Exercise details —
Copy all the records exactly, but keep the pictures out of your version.
_____
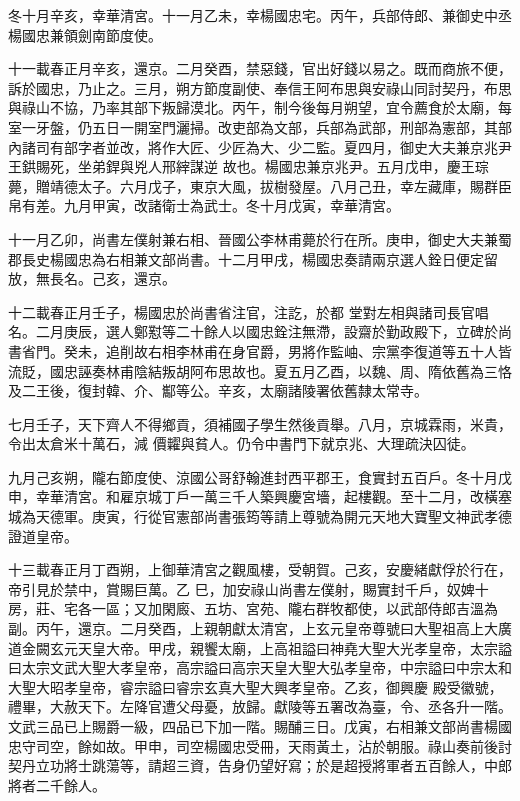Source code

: \begin{pinyinscope}
 冬十月辛亥，幸華清宮。十一月乙未，幸楊國忠宅。丙午，兵部侍郎、兼御史中丞楊國忠兼領劍南節度使。



 十一載春正月辛亥，還京。二月癸酉，禁惡錢，官出好錢以易之。既而商旅不便，訴於國忠，乃止之。三月，朔方節度副使、奉信王阿布思與安祿山同討契丹，布思與祿山不協，乃率其部下叛歸漠北。丙午，制今後每月朔望，宜令薦食於太廟，每室一牙盤，仍五日一開室門灑掃。改吏部為文部，兵部為武部，刑部為憲部，其部內諸司有部字者並改，將作大匠、少匠為大、少二監。夏四月，御史大夫兼京兆尹王鉷賜死，坐弟銲與兇人邢縡謀逆
 故也。楊國忠兼京兆尹。五月戊申，慶王琮薨，贈靖德太子。六月戊子，東京大風，拔樹發屋。八月己丑，幸左藏庫，賜群臣帛有差。九月甲寅，改諸衛士為武士。冬十月戊寅，幸華清宮。



 十一月乙卯，尚書左僕射兼右相、晉國公李林甫薨於行在所。庚申，御史大夫兼蜀郡長史楊國忠為右相兼文部尚書。十二月甲戌，楊國忠奏請兩京選人銓日便定留放，無長名。己亥，還京。



 十二載春正月壬子，楊國忠於尚書省注官，注訖，於都
 堂對左相與諸司長官唱名。二月庚辰，選人鄭懟等二十餘人以國忠銓注無滯，設齋於勤政殿下，立碑於尚書省門。癸未，追削故右相李林甫在身官爵，男將作監岫、宗黨李復道等五十人皆流貶，國忠誣奏林甫陰結叛胡阿布思故也。夏五月乙酉，以魏、周、隋依舊為三恪及二王後，復封韓、介、酅等公。辛亥，太廟諸陵署依舊隸太常寺。



 七月壬子，天下齊人不得鄉貢，須補國子學生然後貢舉。八月，京城霖雨，米貴，令出太倉米十萬石，減
 價糶與貧人。仍令中書門下就京兆、大理疏決囚徒。



 九月己亥朔，隴右節度使、涼國公哥舒翰進封西平郡王，食實封五百戶。冬十月戊申，幸華清宮。和雇京城丁戶一萬三千人築興慶宮墻，起樓觀。至十二月，改橫塞城為天德軍。庚寅，行從官憲部尚書張筠等請上尊號為開元天地大寶聖文神武孝德證道皇帝。



 十三載春正月丁酉朔，上御華清宮之觀風樓，受朝賀。己亥，安慶緒獻俘於行在，帝引見於禁中，賞賜巨萬。乙
 巳，加安祿山尚書左僕射，賜實封千戶，奴婢十房，莊、宅各一區；又加閑廄、五坊、宮苑、隴右群牧都使，以武部侍郎吉溫為副。丙午，還京。二月癸酉，上親朝獻太清宮，上玄元皇帝尊號曰大聖祖高上大廣道金闕玄元天皇大帝。甲戌，親饗太廟，上高祖謚曰神堯大聖大光孝皇帝，太宗謚曰太宗文武大聖大孝皇帝，高宗謚曰高宗天皇大聖大弘孝皇帝，中宗謚曰中宗太和大聖大昭孝皇帝，睿宗謚曰睿宗玄真大聖大興孝皇帝。乙亥，御興慶
 殿受徽號，禮畢，大赦天下。左降官遭父母憂，放歸。獻陵等五署改為臺，令、丞各升一階。文武三品已上賜爵一級，四品已下加一階。賜酺三日。戊寅，右相兼文部尚書楊國忠守司空，餘如故。甲申，司空楊國忠受冊，天雨黃土，沾於朝服。祿山奏前後討契丹立功將士跳蕩等，請超三資，告身仍望好寫；於是超授將軍者五百餘人，中郎將者二千餘人。




\end{pinyinscope}
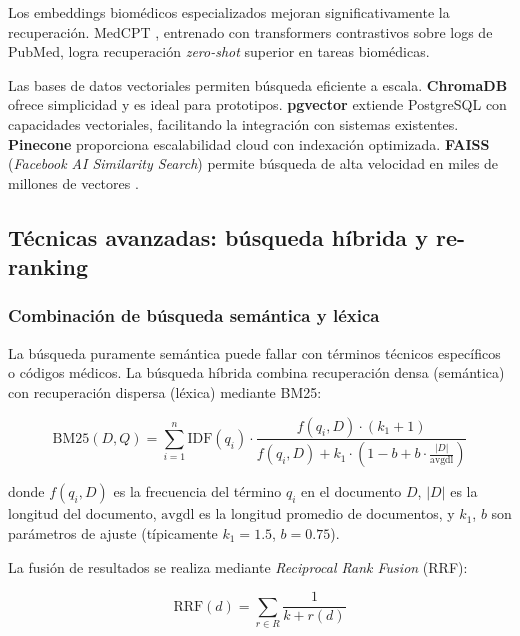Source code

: Los embeddings biomédicos especializados mejoran significativamente la recuperación. MedCPT \parencite{jin2023medcpt}, entrenado con transformers contrastivos sobre logs de PubMed, logra recuperación \textit{zero-shot} superior en tareas biomédicas.

Las bases de datos vectoriales permiten búsqueda eficiente a escala. \textbf{ChromaDB} ofrece simplicidad y es ideal para prototipos. \textbf{pgvector} extiende PostgreSQL con capacidades vectoriales, facilitando la integración con sistemas existentes. \textbf{Pinecone} proporciona escalabilidad cloud con indexación optimizada. \textbf{FAISS} (\textit{Facebook AI Similarity Search}) permite búsqueda de alta velocidad en miles de millones de vectores \parencite{johnson2019faiss}.

\subsection{Técnicas avanzadas: búsqueda híbrida y re-ranking}
\label{subsec:tecnicas_avanzadas}

\subsubsection{Combinación de búsqueda semántica y léxica}

La búsqueda puramente semántica puede fallar con términos técnicos específicos o códigos médicos. La búsqueda híbrida combina recuperación densa (semántica) con recuperación dispersa (léxica) mediante \ac{BM25}:

\begin{equation}
\text{BM25}(D, Q) = \sum_{i=1}^{n} \text{IDF}(q_i) \cdot \frac{f(q_i, D) \cdot (k_1 + 1)}{f(q_i, D) + k_1 \cdot \left(1 - b + b \cdot \frac{|D|}{\text{avgdl}}\right)}
\label{eq:bm25}
\end{equation}

\noindent donde $f(q_i, D)$ es la frecuencia del término $q_i$ en el documento $D$, $|D|$ es la longitud del documento, $\text{avgdl}$ es la longitud promedio de documentos, y $k_1$, $b$ son parámetros de ajuste (típicamente $k_1 = 1.5$, $b = 0.75$).

La fusión de resultados se realiza mediante \textit{Reciprocal Rank Fusion} (\acs{RRF}):

\begin{equation}
\text{RRF}(d) = \sum_{r \in R} \frac{1}{k + r(d)}
\label{eq:rrf}
\end{equation}

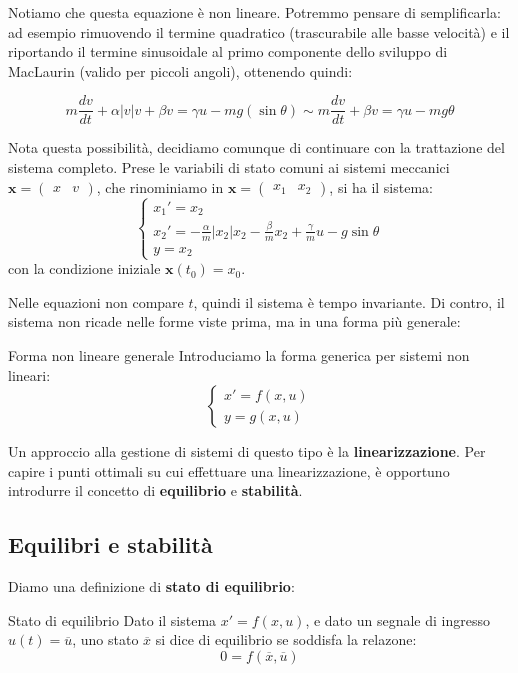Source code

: \documentclass[a4paper,11pt]{article}
\begin{document}
Notiamo che questa equazione è non lineare.
Potremmo pensare di semplificarla: ad esempio rimuovendo il termine quadratico (trascurabile alle basse velocità) e il riportando il termine sinusoidale al primo componente dello sviluppo di MacLaurin (valido per piccoli angoli), ottenendo quindi:

$$
m \frac{dv}{dt} + \alpha |v|v + \beta v = \gamma u - m g (\sin{\theta}) \sim m \frac{dv}{dt} + \beta v = \gamma u - mg\theta
$$

Nota questa possibilità, decidiamo comunque di continuare con la trattazione del sistema completo.
Prese le variabili di stato comuni ai sistemi meccanici $\mathbf{x} = \begin{pmatrix}x & v \end{pmatrix}$, che rinominiamo in $\mathbf{x} = \begin{pmatrix} x_1 & x_2 \end{pmatrix}$, si ha il sistema:
\[
	\begin{cases}
		x_1' = x_2 \\
		x_2' = -\frac{\alpha}{m} |x_2| x_2 - \frac{\beta}{m} x_2 + \frac{\gamma}{m} u - g \sin{\theta} \\ 
		y = x_2
	\end{cases}
\]
con la condizione iniziale $\mathbf{x}(t_0) = x_0$.

Nelle equazioni non compare $t$, quindi il sistema è tempo invariante. 
Di contro, il sistema non ricade nelle forme viste prima, ma in una forma più generale:
\begin{definition}{Forma non lineare generale}
Introduciamo la forma generica per sistemi non lineari:
\[
	\begin{cases}
		x' = f(x, u) \\
		y = g(x, u)
	\end{cases}
\]
\end{definition}

Un approccio alla gestione di sistemi di questo tipo è la \textbf{linearizzazione}.
Per capire i punti ottimali su cui effettuare una linearizzazione, è opportuno introdurre il concetto di \textbf{equilibrio} e \textbf{stabilità}.

\subsection{Equilibri e stabilità}
Diamo una definizione di \textbf{stato di equilibrio}:
\begin{definition}{Stato di equilibrio}
	Dato il sistema $x' = f(x, u)$, e dato un segnale di ingresso $u(t) = \overline{u}$, uno stato $\overline{x}$ si dice di equilibrio se soddisfa la relazone:
	$$
	0 = f(\overline{x}, \overline{u})
	$$
\end{definition}
\end{document}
_____
Your response —
Source code

: \begin{pinyinscope}
 冬十月辛亥，幸華清宮。十一月乙未，幸楊國忠宅。丙午，兵部侍郎、兼御史中丞楊國忠兼領劍南節度使。



 十一載春正月辛亥，還京。二月癸酉，禁惡錢，官出好錢以易之。既而商旅不便，訴於國忠，乃止之。三月，朔方節度副使、奉信王阿布思與安祿山同討契丹，布思與祿山不協，乃率其部下叛歸漠北。丙午，制今後每月朔望，宜令薦食於太廟，每室一牙盤，仍五日一開室門灑掃。改吏部為文部，兵部為武部，刑部為憲部，其部內諸司有部字者並改，將作大匠、少匠為大、少二監。夏四月，御史大夫兼京兆尹王鉷賜死，坐弟銲與兇人邢縡謀逆
 故也。楊國忠兼京兆尹。五月戊申，慶王琮薨，贈靖德太子。六月戊子，東京大風，拔樹發屋。八月己丑，幸左藏庫，賜群臣帛有差。九月甲寅，改諸衛士為武士。冬十月戊寅，幸華清宮。



 十一月乙卯，尚書左僕射兼右相、晉國公李林甫薨於行在所。庚申，御史大夫兼蜀郡長史楊國忠為右相兼文部尚書。十二月甲戌，楊國忠奏請兩京選人銓日便定留放，無長名。己亥，還京。



 十二載春正月壬子，楊國忠於尚書省注官，注訖，於都
 堂對左相與諸司長官唱名。二月庚辰，選人鄭懟等二十餘人以國忠銓注無滯，設齋於勤政殿下，立碑於尚書省門。癸未，追削故右相李林甫在身官爵，男將作監岫、宗黨李復道等五十人皆流貶，國忠誣奏林甫陰結叛胡阿布思故也。夏五月乙酉，以魏、周、隋依舊為三恪及二王後，復封韓、介、酅等公。辛亥，太廟諸陵署依舊隸太常寺。



 七月壬子，天下齊人不得鄉貢，須補國子學生然後貢舉。八月，京城霖雨，米貴，令出太倉米十萬石，減
 價糶與貧人。仍令中書門下就京兆、大理疏決囚徒。



 九月己亥朔，隴右節度使、涼國公哥舒翰進封西平郡王，食實封五百戶。冬十月戊申，幸華清宮。和雇京城丁戶一萬三千人築興慶宮墻，起樓觀。至十二月，改橫塞城為天德軍。庚寅，行從官憲部尚書張筠等請上尊號為開元天地大寶聖文神武孝德證道皇帝。



 十三載春正月丁酉朔，上御華清宮之觀風樓，受朝賀。己亥，安慶緒獻俘於行在，帝引見於禁中，賞賜巨萬。乙
 巳，加安祿山尚書左僕射，賜實封千戶，奴婢十房，莊、宅各一區；又加閑廄、五坊、宮苑、隴右群牧都使，以武部侍郎吉溫為副。丙午，還京。二月癸酉，上親朝獻太清宮，上玄元皇帝尊號曰大聖祖高上大廣道金闕玄元天皇大帝。甲戌，親饗太廟，上高祖謚曰神堯大聖大光孝皇帝，太宗謚曰太宗文武大聖大孝皇帝，高宗謚曰高宗天皇大聖大弘孝皇帝，中宗謚曰中宗太和大聖大昭孝皇帝，睿宗謚曰睿宗玄真大聖大興孝皇帝。乙亥，御興慶
 殿受徽號，禮畢，大赦天下。左降官遭父母憂，放歸。獻陵等五署改為臺，令、丞各升一階。文武三品已上賜爵一級，四品已下加一階。賜酺三日。戊寅，右相兼文部尚書楊國忠守司空，餘如故。甲申，司空楊國忠受冊，天雨黃土，沾於朝服。祿山奏前後討契丹立功將士跳蕩等，請超三資，告身仍望好寫；於是超授將軍者五百餘人，中郎將者二千餘人。




\end{pinyinscope}
Source code

: Los embeddings biomédicos especializados mejoran significativamente la recuperación. MedCPT \parencite{jin2023medcpt}, entrenado con transformers contrastivos sobre logs de PubMed, logra recuperación \textit{zero-shot} superior en tareas biomédicas.

Las bases de datos vectoriales permiten búsqueda eficiente a escala. \textbf{ChromaDB} ofrece simplicidad y es ideal para prototipos. \textbf{pgvector} extiende PostgreSQL con capacidades vectoriales, facilitando la integración con sistemas existentes. \textbf{Pinecone} proporciona escalabilidad cloud con indexación optimizada. \textbf{FAISS} (\textit{Facebook AI Similarity Search}) permite búsqueda de alta velocidad en miles de millones de vectores \parencite{johnson2019faiss}.

\subsection{Técnicas avanzadas: búsqueda híbrida y re-ranking}
\label{subsec:tecnicas_avanzadas}

\subsubsection{Combinación de búsqueda semántica y léxica}

La búsqueda puramente semántica puede fallar con términos técnicos específicos o códigos médicos. La búsqueda híbrida combina recuperación densa (semántica) con recuperación dispersa (léxica) mediante \ac{BM25}:

\begin{equation}
\text{BM25}(D, Q) = \sum_{i=1}^{n} \text{IDF}(q_i) \cdot \frac{f(q_i, D) \cdot (k_1 + 1)}{f(q_i, D) + k_1 \cdot \left(1 - b + b \cdot \frac{|D|}{\text{avgdl}}\right)}
\label{eq:bm25}
\end{equation}

\noindent donde $f(q_i, D)$ es la frecuencia del término $q_i$ en el documento $D$, $|D|$ es la longitud del documento, $\text{avgdl}$ es la longitud promedio de documentos, y $k_1$, $b$ son parámetros de ajuste (típicamente $k_1 = 1.5$, $b = 0.75$).

La fusión de resultados se realiza mediante \textit{Reciprocal Rank Fusion} (\acs{RRF}):

\begin{equation}
\text{RRF}(d) = \sum_{r \in R} \frac{1}{k + r(d)}
\label{eq:rrf}
\end{equation}

Source code

: \documentclass[a4paper,11pt]{article}
\begin{document}
Notiamo che questa equazione è non lineare.
Potremmo pensare di semplificarla: ad esempio rimuovendo il termine quadratico (trascurabile alle basse velocità) e il riportando il termine sinusoidale al primo componente dello sviluppo di MacLaurin (valido per piccoli angoli), ottenendo quindi:

$$
m \frac{dv}{dt} + \alpha |v|v + \beta v = \gamma u - m g (\sin{\theta}) \sim m \frac{dv}{dt} + \beta v = \gamma u - mg\theta
$$

Nota questa possibilità, decidiamo comunque di continuare con la trattazione del sistema completo.
Prese le variabili di stato comuni ai sistemi meccanici $\mathbf{x} = \begin{pmatrix}x & v \end{pmatrix}$, che rinominiamo in $\mathbf{x} = \begin{pmatrix} x_1 & x_2 \end{pmatrix}$, si ha il sistema:
\[
	\begin{cases}
		x_1' = x_2 \\
		x_2' = -\frac{\alpha}{m} |x_2| x_2 - \frac{\beta}{m} x_2 + \frac{\gamma}{m} u - g \sin{\theta} \\ 
		y = x_2
	\end{cases}
\]
con la condizione iniziale $\mathbf{x}(t_0) = x_0$.

Nelle equazioni non compare $t$, quindi il sistema è tempo invariante. 
Di contro, il sistema non ricade nelle forme viste prima, ma in una forma più generale:
\begin{definition}{Forma non lineare generale}
Introduciamo la forma generica per sistemi non lineari:
\[
	\begin{cases}
		x' = f(x, u) \\
		y = g(x, u)
	\end{cases}
\]
\end{definition}

Un approccio alla gestione di sistemi di questo tipo è la \textbf{linearizzazione}.
Per capire i punti ottimali su cui effettuare una linearizzazione, è opportuno introdurre il concetto di \textbf{equilibrio} e \textbf{stabilità}.

\subsection{Equilibri e stabilità}
Diamo una definizione di \textbf{stato di equilibrio}:
\begin{definition}{Stato di equilibrio}
	Dato il sistema $x' = f(x, u)$, e dato un segnale di ingresso $u(t) = \overline{u}$, uno stato $\overline{x}$ si dice di equilibrio se soddisfa la relazone:
	$$
	0 = f(\overline{x}, \overline{u})
	$$
\end{definition}
\end{document}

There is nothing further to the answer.